- PROBLEM REQUIREMENTS
Only one stretch of the data below is needed. Output the lines from the one with "NPM: 2206081805" up to and including the one with "1. **Double Jump**", exactly as they stand.

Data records
########
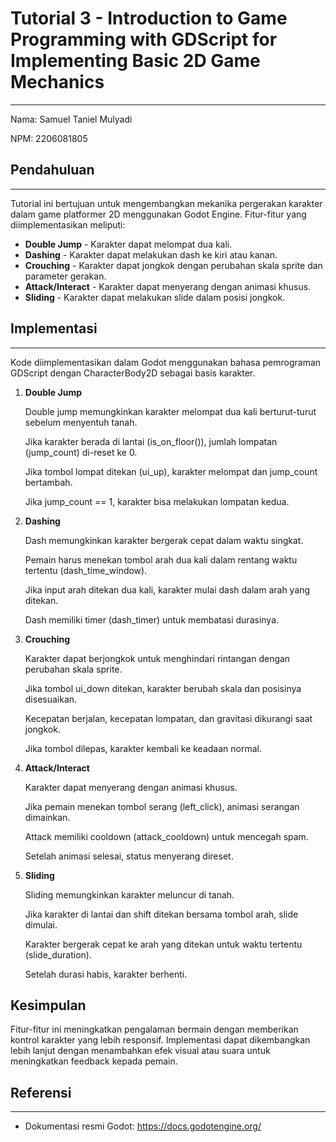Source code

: <h1>
Tutorial 3 - Introduction to Game Programming with GDScript for Implementing Basic 2D Game Mechanics
</h1>

---

Nama: Samuel Taniel Mulyadi<p></p>
NPM: 2206081805

<h2>Pendahuluan</h2>

---

Tutorial ini bertujuan untuk mengembangkan mekanika pergerakan karakter dalam game platformer 2D menggunakan Godot Engine. Fitur-fitur yang diimplementasikan meliputi:

- **Double Jump** - Karakter dapat melompat dua kali.
- **Dashing** - Karakter dapat melakukan dash ke kiri atau kanan.
- **Crouching** - Karakter dapat jongkok dengan perubahan skala sprite dan parameter gerakan.
- **Attack/Interact** - Karakter dapat menyerang dengan animasi khusus.
- **Sliding** - Karakter dapat melakukan slide dalam posisi jongkok.

<p></p>
<h2>Implementasi</h2>

---

Kode diimplementasikan dalam Godot menggunakan bahasa pemrograman GDScript dengan CharacterBody2D sebagai basis karakter.

1. **Double Jump**

    Double jump memungkinkan karakter melompat dua kali berturut-turut sebelum menyentuh tanah.

    Jika karakter berada di lantai (is_on_floor()), jumlah lompatan (jump_count) di-reset ke 0.

    Jika tombol lompat ditekan (ui_up), karakter melompat dan jump_count bertambah.

    Jika jump_count == 1, karakter bisa melakukan lompatan kedua.

2. **Dashing**

    Dash memungkinkan karakter bergerak cepat dalam waktu singkat.

    Pemain harus menekan tombol arah dua kali dalam rentang waktu tertentu (dash_time_window).

    Jika input arah ditekan dua kali, karakter mulai dash dalam arah yang ditekan.

    Dash memiliki timer (dash_timer) untuk membatasi durasinya.

3. **Crouching**

    Karakter dapat berjongkok untuk menghindari rintangan dengan perubahan skala sprite.

    Jika tombol ui_down ditekan, karakter berubah skala dan posisinya disesuaikan.

    Kecepatan berjalan, kecepatan lompatan, dan gravitasi dikurangi saat jongkok.

    Jika tombol dilepas, karakter kembali ke keadaan normal.

4. **Attack/Interact**

    Karakter dapat menyerang dengan animasi khusus.

    Jika pemain menekan tombol serang (left_click), animasi serangan dimainkan.

    Attack memiliki cooldown (attack_cooldown) untuk mencegah spam.

    Setelah animasi selesai, status menyerang direset.

5. **Sliding**

    Sliding memungkinkan karakter meluncur di tanah.

    Jika karakter di lantai dan shift ditekan bersama tombol arah, slide dimulai.

    Karakter bergerak cepat ke arah yang ditekan untuk waktu tertentu (slide_duration).

    Setelah durasi habis, karakter berhenti.

<h2>Kesimpulan</h2>

Fitur-fitur ini meningkatkan pengalaman bermain dengan memberikan kontrol karakter yang lebih responsif. Implementasi dapat dikembangkan lebih lanjut dengan menambahkan efek visual atau suara untuk meningkatkan feedback kepada pemain.

<h2>Referensi</h2>

---

- Dokumentasi resmi Godot: https://docs.godotengine.org/

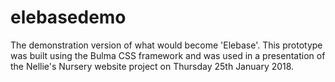 # elebasedemo
The demonstration version of what would become 'Elebase'. This prototype was built using the Bulma CSS framework and was used in a presentation of the Nellie's Nursery website project on Thursday 25th January 2018.
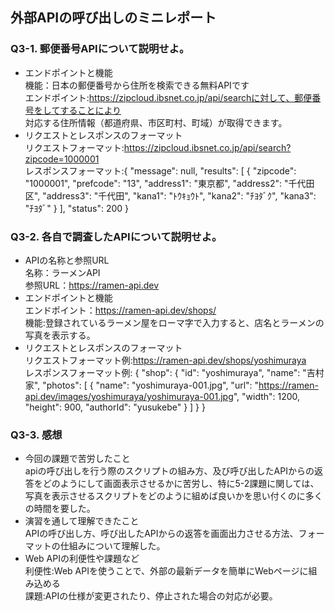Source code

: ## 外部APIの呼び出しのミニレポート
### Q3-1. 郵便番号APIについて説明せよ。
* エンドポイントと機能  
機能：日本の郵便番号から住所を検索できる無料APIです  
エンドポイント:https://zipcloud.ibsnet.co.jp/api/searchに対して、郵便番号をしてすることにより  
対応する住所情報（都道府県、市区町村、町域）が取得できます。  
* リクエストとレスポンスのフォーマット  
リクエストフォーマット:https://zipcloud.ibsnet.co.jp/api/search?zipcode=1000001  
レスポンスフォーマット:{
  "message": null,
  "results": [
    {
      "zipcode": "1000001",
      "prefcode": "13",
      "address1": "東京都",
      "address2": "千代田区",
      "address3": "千代田",
      "kana1": "ﾄｳｷｮｳﾄ",
      "kana2": "ﾁﾖﾀﾞｸ",
      "kana3": "ﾁﾖﾀﾞ"
    }
  ],
  "status": 200
}  
### Q3-2. 各自で調査したAPIについて説明せよ。
* APIの名称と参照URL  
名称：ラーメンAPI  
参照URL：https://ramen-api.dev  
* エンドポイントと機能  
エンドポイント：https://ramen-api.dev/shops/  
機能:登録されているラーメン屋をローマ字で入力すると、店名とラーメンの写真を表示する。  
* リクエストとレスポンスのフォーマット  
リクエストフォーマット例:https://ramen-api.dev/shops/yoshimuraya  
レスポンスフォーマット例:
{
  "shop": {
    "id": "yoshimuraya",
    "name": "吉村家",
    "photos": [
      {
        "name": "yoshimuraya-001.jpg",
        "url": "https://ramen-api.dev/images/yoshimuraya/yoshimuraya-001.jpg",
        "width": 1200,
        "height": 900,
        "authorId": "yusukebe"
      }
    ]
  }
}

### Q3-3. 感想
* 今回の課題で苦労したこと  
apiの呼び出しを行う際のスクリプトの組み方、及び呼び出したAPIからの返答をどのようにして画面表示させるかに苦労し、特に5-2課題に関しては、写真を表示させるスクリプトをどのように組めば良いかを思い付くのに多くの時間を要した。
* 演習を通して理解できたこと  
APIの呼び出し方、呼び出したAPIからの返答を画面出力させる方法、フォーマットの仕組みについて理解した。
* Web APIの利便性や課題など  
利便性:Web APIを使うことで、外部の最新データを簡単にWebページに組み込める  
課題:APIの仕様が変更されたり、停止された場合の対応が必要。  
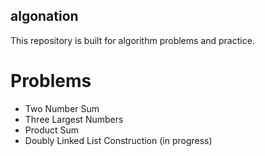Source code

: ## algonation

This repository is built for algorithm problems and practice.

# Problems

- Two Number Sum
- Three Largest Numbers
- Product Sum
- Doubly Linked List Construction (in progress)

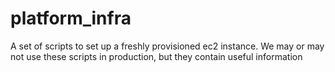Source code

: # platform_infra

A set of scripts to set up a freshly provisioned ec2 instance. We may or may not use these scripts in production, but they contain useful information
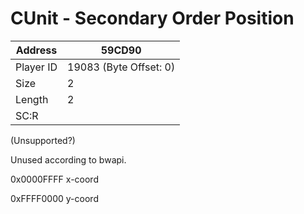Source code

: #  CUnit - Secondary Order Position
Address   | 59CD90
----------|-------------
Player ID | 19083 (Byte Offset: 0)
Size 	  | 2
Length 	  | 2
SC:R      | 

(Unsupported?) 

Unused according to bwapi.

0x0000FFFF x-coord
0xFFFF0000 y-coord
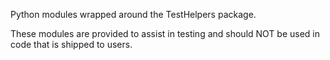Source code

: Python modules wrapped around the TestHelpers package.

These modules are provided to assist in testing and should NOT be used in code that is
shipped to users.
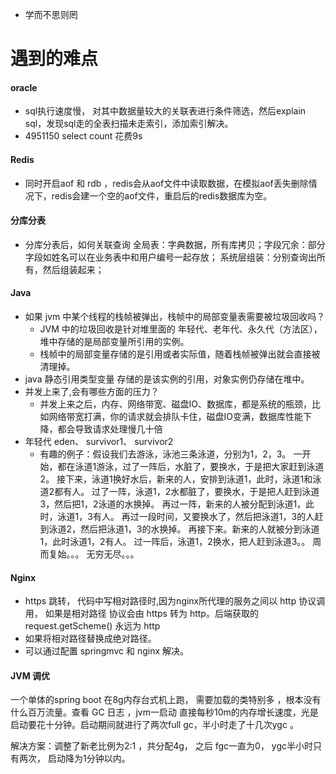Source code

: - 学而不思则罔

# 遇到的难点

#### oracle

- sql执行速度慢， 对其中数据量较大的关联表进行条件筛选，然后explain sql，发现sql走的全表扫描未走索引，添加索引解决。
- 4951150 select count 花费9s

#### Redis

- 同时开启aof 和 rdb ，redis会从aof文件中读取数据，在模拟aof丢失删除情况下，redis会建一个空的aof文件，重启后的redis数据库为空。

#### 分库分表

- 分库分表后，如何关联查询 全局表：字典数据，所有库拷贝；字段冗余：部分字段如姓名可以在业务表中和用户编号一起存放； 系统层组装：分别查询出所有，然后组装起来；

#### Java

- 如果 jvm 中某个线程的栈帧被弹出，栈帧中的局部变量表需要被垃圾回收吗？
  - JVM 中的垃圾回收是针对堆里面的 年轻代、老年代、永久代（方法区），堆中存储的是局部变量所引用的实例。
  - 栈帧中的局部变量存储的是引用或者实际值，随着栈帧被弹出就会直接被清理掉。
- java 静态引用类型变量 存储的是该实例的引用，对象实例仍存储在堆中。
- 并发上来了,会有哪些方面的压力？
  - 并发上来之后，内存、网络带宽、磁盘IO、数据库，都是系统的瓶颈，比如网络带宽打满，你的请求就会排队卡住，磁盘IO变满，数据库性能下降，都会导致请求处理慢几十倍
- 年轻代 eden、 survivor1、 survivor2
  - 有趣的例子：假设我们去游泳，泳池三条泳道，分别为1，2，3。 一开始，都在泳道1游泳，过了一阵后，水脏了，要换水，于是把大家赶到泳道2。 接下来，泳道1换好水后，新来的人，安排到泳道1，此时，泳道1和泳道2都有人。 过了一阵，泳道1，2水都脏了，要换水，于是把人赶到泳道3，然后把1，2泳道的水换掉。 再过一阵，新来的人被分配到泳道1，此时，泳道1，3有人。 再过一段时间，又要换水了，然后把泳道1，3的人赶到泳道2，然后把泳道1，3的水换掉。 再接下来。新来的人就被分到泳道1，此时泳道1，2有人。 过一阵后，泳道1，2换水，把人赶到泳道3。。 周而复始。。。 无穷无尽。。。

#### Nginx

- https 跳转， 代码中写相对路径时,因为nginx所代理的服务之间以 http 协议调用， 如果是相对路径 协议会由 https 转为 http。后端获取的 request.getScheme() 永远为 http
- 如果将相对路径替换成绝对路径。
- 可以通过配置 springmvc 和 nginx 解决。

#### JVM 调优

一个单体的spring boot 在8g内存台式机上跑， 需要加载的类特别多 ，根本没有什么百万流量。查看 GC 日志 ，jvm一启动 直接每秒10m的内存增长速度，光是启动要花十分钟。启动期间就进行了两次full gc，半小时走了十几次ygc 。

解决方案：调整了新老比例为2:1 ，共分配4g， 之后 fgc一直为0， ygc半小时只有两次， 启动降为1分钟以内。

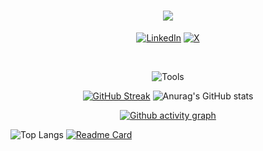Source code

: <h1 align="center">
   <a href=" https://readme-typing-svg.herokuapp.com/demo/">
     <img src="https://readme-typing-svg.herokuapp.com/?color=FFFFFF&width=450&height=70&lines=Hi👋;I'm+Parham;Frontend+Developer.&center=true&size=30">
   </a>
 </h1>

 <div align="center">
   
[![LinkedIn](https://img.shields.io/badge/LinkedIn-%230077B5.svg?logo=linkedin&logoColor=white)](https://linkedin.com/in/parham-mirzaei) [![X](https://img.shields.io/badge/-white.svg?logo=X&logoColor=black)](https://X.com/parham0121)

</div>

<br/>
<p align="center">
  <img src="https://skillicons.dev/icons?i=js,react,nodejs,css,sass,git,vscode" alt="Tools"/>
</p>


<div align="center">
   
[![GitHub Streak](https://streak-stats.demolab.com?user=parham0121&card_width=400&card_height=195&theme=merko&hide_border=true&border_radius=2)](https://git.io/streak-stats)
![Anurag's GitHub stats](https://github-readme-stats.vercel.app/api?username=parham0121&card_width=300&card_height=195&theme=merko&show_icons=true&hide_border=true&border_radius=2)
</div>

<p align="center">
   <a href="https://github.com/parham0121">
     <img src="https://github-readme-activity-graph.vercel.app/graph?username=Parham0121&theme=github-compact&color=FFFFFF&line=006312&point=008001&area_color=57ff8c" alt="Github activity graph"/>
   </a>
 </p>

<div >
   
![Top Langs](https://github-readme-stats.vercel.app/api/top-langs/?username=parham0121&layout=compact&theme=highcontrast)
[![Readme Card](https://github-readme-stats.vercel.app/api/pin/?username=anuraghazra&repo=github-readme-stats&theme=highcontrast)](https://github.com/anuraghazra/github-readme-stats)
</div>
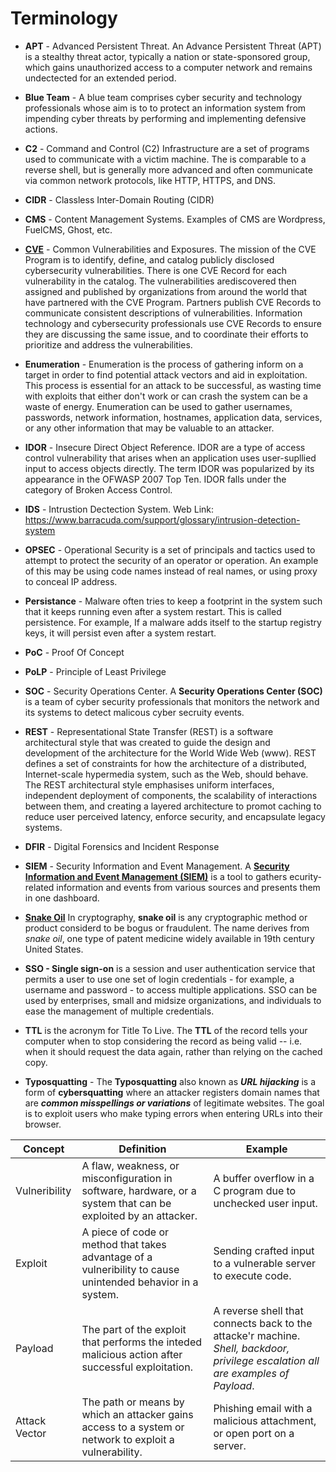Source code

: # Terminology
 - **APT** - Advanced Persistent Threat. An Advance Persistent Threat (APT) is a stealthy threat actor, typically a nation or state-sponsored group, which gains unauthorized access to a computer network and remains undectected for an extended period.
 - **Blue Team** - A blue team comprises cyber security and technology professionals whose aim is to to protect an information system from impending cyber threats by performing and implementing defensive actions.
 - **C2** - Command and Control (C2) Infrastructure are a set of programs used to communicate with a victim machine. The is comparable to a reverse shell, but is generally more advanced and often communicate via common network protocols, like HTTP, HTTPS, and DNS.
 - **CIDR** - Classless Inter-Domain Routing (CIDR)
 - **CMS** - Content Management Systems. Examples of CMS are Wordpress, FuelCMS, Ghost, etc.
 - **[CVE](https://www.cve.org/)** - Common Vulnerabilities and Exposures. The mission of the CVE Program is to identify, define, and catalog publicly disclosed cybersecurity vulnerabilities. There is one CVE Record for each vulnerability in the catalog. The vulnerabilities arediscovered then assigned and published by organizations from around the world that have partnered with the CVE Program. Partners publish CVE Records to communicate consistent descriptions of vulnerabilities. Information technology and cybersecurity professionals use CVE Records to ensure they are discussing the same issue, and to coordinate their efforts to prioritize and address the vulnerabilities.
 - **Enumeration** - Enumeration is the process of gathering inform on a target in order to find potential attack vectors and aid in exploitation. This process is essential for an attack to be successful, as wasting time with exploits that either don't work or can crash the system can be a waste of energy. Enumeration can be used to gather usernames, passwords, network information, hostnames, application data, services, or any other information that may be valuable to an attacker.
 - **IDOR** - Insecure Direct Object Reference. IDOR are a type of access control vulnerability that arises when an application uses user-supllied input to access objects directly. The term IDOR was popularized by its appearance in the OFWASP 2007 Top Ten. IDOR falls under the category of Broken Access Control.
 - **IDS** - Intrustion Dectection System. Web Link: https://www.barracuda.com/support/glossary/intrusion-detection-system
 - **OPSEC** - Operational Security is a set of principals and tactics used to attempt to protect the security of an operator or operation. An example of this may be using code names instead of real names, or using proxy to conceal IP address.
 - **Persistance** - Malware often tries to keep a footprint in the system such that it keeps running even after a system restart. This is called persistence. For example, If a malware adds itself to the startup registry keys, it will persist even after a system restart.
 - **PoC** - Proof Of Concept
 - **PoLP** - Principle of Least Privilege
 - **SOC** - Security Operations Center. A **Security Operations Center (SOC)** is a team of cyber security professionals that monitors the network and its systems to detect malicous cyber secruity events. 
 - **REST** - Representational State Transfer (REST) is a software architectural style that was created to guide the design and development of the architecture for the World Wide Web (www). REST defines a set of constraints for how the architecture of a distributed, Internet-scale hypermedia system, such as the Web, should behave. The REST architectural style emphasises uniform interfaces, independent deployment of components, the scalability of interactions between them, and creating a layered architecture to promot caching to reduce user perceived latency, enforce security, and encapsulate legacy systems.
 - **DFIR** - Digital Forensics and Incident Response
 - **SIEM** - Security Information and Event Management. A [**Security Information and Event Management (SIEM)**](siem.md) is a tool to gathers ecurity-related information and events from various sources and presents them in one dashboard.
 - **[Snake Oil](https://en.wikipedia.org/wiki/Snake_oil_(cryptography))** In cryptography, **snake oil** is any cryptographic method or product considerd to be bogus or fraudulent. The name derives from *snake oil*, one type of patent medicine widely available in 19th century United States.
 - **SSO - Single sign-on** is a session and user authentication service that permits a user to use one set of login credentials - for example, a username and password - to access multiple applications. SSO can be used by enterprises, small and midsize organizations, and individuals to ease the management of multiple credentials.

 - **TTL** is the acronym for Title To Live. The **TTL** of the record tells your computer when to stop considering the record as being valid -- i.e. when it should request the data again, rather than relying on the cached copy.
 - **Typosquatting** - The **Typosquatting** also known as ***URL hijacking*** is a form of **cybersquatting** where an attacker registers domain names that are ***common misspellings or variations*** of legitimate websites. The goal is to exploit users who make typing errors when entering URLs into their browser.

|Concept|Definition|Example|
|---|---|---|
|Vulneribility|A flaw, weakness, or misconfiguration in software, hardware, or a system that can be exploited by an attacker.|A buffer overflow in a C program due to unchecked user input.|
|Exploit|A piece of code or method that takes advantage of a vulneribility to cause unintended behavior in a system.|Sending crafted input to a vulnerable server to execute code.|
|Payload|The part of the exploit that performs the inteded malicious action after successful exploitation.|A reverse shell that connects back to the attacke'r machine. *Shell, backdoor, privilege escalation all are examples of Payload*.|
|Attack Vector|The path or means by which an attacker gains access to a system or network to exploit a vulnerability.|Phishing email with a malicious attachment, or open port on a server.|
########
- EXERCISE SOLUTION
NPM: 2206081805

<h2>Pendahuluan</h2>

---

Tutorial ini bertujuan untuk mengembangkan mekanika pergerakan karakter dalam game platformer 2D menggunakan Godot Engine. Fitur-fitur yang diimplementasikan meliputi:

- **Double Jump** - Karakter dapat melompat dua kali.
- **Dashing** - Karakter dapat melakukan dash ke kiri atau kanan.
- **Crouching** - Karakter dapat jongkok dengan perubahan skala sprite dan parameter gerakan.
- **Attack/Interact** - Karakter dapat menyerang dengan animasi khusus.
- **Sliding** - Karakter dapat melakukan slide dalam posisi jongkok.

<p></p>
<h2>Implementasi</h2>

---

Kode diimplementasikan dalam Godot menggunakan bahasa pemrograman GDScript dengan CharacterBody2D sebagai basis karakter.

1. **Double Jump**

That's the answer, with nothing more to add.